De onde eu estava, podia ver também as reações e expressões faciais das pessoas enquanto faziam suas compras. Cada qual não tinha olhos para ninguém, giravam e apertavam laranjas, tomates, cebolas, certificando-se que levariam o melhor para casa. No chão, embaixo das bancas via-se o resultado de mãos e mentes apressadas sem que ninguém se importasse com isso, exceto por uma laranja que, ao cair, rolou em direção de uma jovem senhora que abaixando e com pressa, recolocou no monte, tão depressa que parecia estar fazendo a coisa errada. Um senhor aparentando ter uns 70 anos, cabelos bem alvos, as duas mãos descansando nos bolsos de um comprido casaco preto, daqueles que não se propõem a ser bonitos, apenas quente, confortável, observava os preços, pensava, pensava e seguia fazendo suas pesquisas mentais. Não sei se achou caro ou se apenas estava passando o tempo, não comprou nada. Saiu indiferente. Nenhum sorriso na face, rosada pelo frio e enrugada pelos muitos anos. Ele era o “retrato” de todos que ocupavam aquele hipermercado. Cada um por si e para si.

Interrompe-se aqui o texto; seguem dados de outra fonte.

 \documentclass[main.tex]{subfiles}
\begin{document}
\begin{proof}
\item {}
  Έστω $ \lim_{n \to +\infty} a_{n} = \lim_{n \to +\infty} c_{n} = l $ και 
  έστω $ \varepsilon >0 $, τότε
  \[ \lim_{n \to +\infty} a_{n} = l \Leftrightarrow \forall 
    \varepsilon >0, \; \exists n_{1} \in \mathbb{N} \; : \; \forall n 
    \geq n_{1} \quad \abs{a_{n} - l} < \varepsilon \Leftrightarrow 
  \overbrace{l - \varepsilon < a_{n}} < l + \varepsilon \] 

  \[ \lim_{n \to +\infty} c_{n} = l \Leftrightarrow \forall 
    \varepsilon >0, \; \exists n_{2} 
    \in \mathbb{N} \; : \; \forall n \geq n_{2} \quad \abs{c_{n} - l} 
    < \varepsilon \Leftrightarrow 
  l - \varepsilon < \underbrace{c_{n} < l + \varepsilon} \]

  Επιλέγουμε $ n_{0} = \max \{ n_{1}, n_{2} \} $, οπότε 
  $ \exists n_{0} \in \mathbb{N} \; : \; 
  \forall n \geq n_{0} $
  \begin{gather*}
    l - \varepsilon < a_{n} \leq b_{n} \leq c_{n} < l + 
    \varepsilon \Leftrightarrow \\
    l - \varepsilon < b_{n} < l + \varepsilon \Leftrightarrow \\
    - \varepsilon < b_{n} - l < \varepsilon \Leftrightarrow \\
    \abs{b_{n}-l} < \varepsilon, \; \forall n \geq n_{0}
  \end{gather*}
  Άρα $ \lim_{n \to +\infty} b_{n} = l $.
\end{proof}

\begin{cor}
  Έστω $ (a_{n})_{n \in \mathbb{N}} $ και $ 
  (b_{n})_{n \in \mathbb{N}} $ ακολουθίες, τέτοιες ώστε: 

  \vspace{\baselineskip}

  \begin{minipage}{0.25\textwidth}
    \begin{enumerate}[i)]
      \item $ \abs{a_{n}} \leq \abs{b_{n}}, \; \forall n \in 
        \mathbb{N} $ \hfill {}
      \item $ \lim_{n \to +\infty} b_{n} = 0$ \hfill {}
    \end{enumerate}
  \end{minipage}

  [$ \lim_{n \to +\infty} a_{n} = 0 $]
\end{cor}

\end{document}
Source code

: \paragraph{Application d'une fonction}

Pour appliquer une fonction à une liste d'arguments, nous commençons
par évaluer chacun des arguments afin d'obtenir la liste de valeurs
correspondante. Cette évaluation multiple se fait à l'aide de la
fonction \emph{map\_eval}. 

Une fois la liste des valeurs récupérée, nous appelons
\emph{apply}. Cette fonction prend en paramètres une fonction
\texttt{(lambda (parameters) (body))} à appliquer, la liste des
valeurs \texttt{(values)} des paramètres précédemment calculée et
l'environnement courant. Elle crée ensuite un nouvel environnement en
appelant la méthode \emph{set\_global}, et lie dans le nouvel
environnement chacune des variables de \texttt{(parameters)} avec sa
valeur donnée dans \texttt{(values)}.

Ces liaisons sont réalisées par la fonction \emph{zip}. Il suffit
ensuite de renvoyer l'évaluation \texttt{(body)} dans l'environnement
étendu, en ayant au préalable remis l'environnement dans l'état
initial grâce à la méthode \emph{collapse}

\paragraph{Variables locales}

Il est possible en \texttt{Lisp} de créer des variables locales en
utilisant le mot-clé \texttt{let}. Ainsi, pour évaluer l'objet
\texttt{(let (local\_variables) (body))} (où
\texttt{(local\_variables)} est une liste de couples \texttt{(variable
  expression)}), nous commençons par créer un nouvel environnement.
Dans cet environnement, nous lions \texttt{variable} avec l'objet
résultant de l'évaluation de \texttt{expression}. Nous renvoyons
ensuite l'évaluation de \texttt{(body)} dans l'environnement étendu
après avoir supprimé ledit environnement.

O que destoou no ambiente foi a entrada de um jovem rapaz, cabelos encaracolados, denunciando serem batidos com as mãos. Trajava uma bermuda jeans, abaixo dos joelhos, no qual prendia um grande chaveiro. Usava uma camiseta escura que, acredito, foi pensada por uma mãe para combinar com seu belo rapaz. À medida que se aproximava, eu notava que ele ria abertamente, sem proibições. Não havia como não notá-lo, era vida no meio de nós. Enquanto cumprimentava, percebi que não era correspondido, senão por uma criança, que, ao seu aceno, retribuiu com um sorriso verdadeiro. Neste momento, ele olhou para mim e fez uma graciosa saudação, com a mão destacada acima de sua cabeça e, acreditem, de novo, o largo sorriso, daqueles que vão de canto a canto da boca, próprio dos seres humanos especiais. Senti-me abraçado. Como bem disse um desconhecido: o sorriso é um abraço que se dá de longe.
Envolto em muitos pensamentos, ali estava eu, aprendendo a viver melhor com uma criança e um jovem, porque me permiti um café. Também fiquei com uma leve tristeza, ao perceber o quanto estamos nos distanciando uns dos outros, ferindo e sendo feridos pela mortal indiferença. Tão perto e ao mesmo tempo tão longe uns dos outros. De súbito, acordei do que não foi um sonho. Na tela do celular lia: “esposa,”. Levantei os olhos e lá estava ela, linda como sempre, trazendo um carrinho cheio das coisas que gostamos.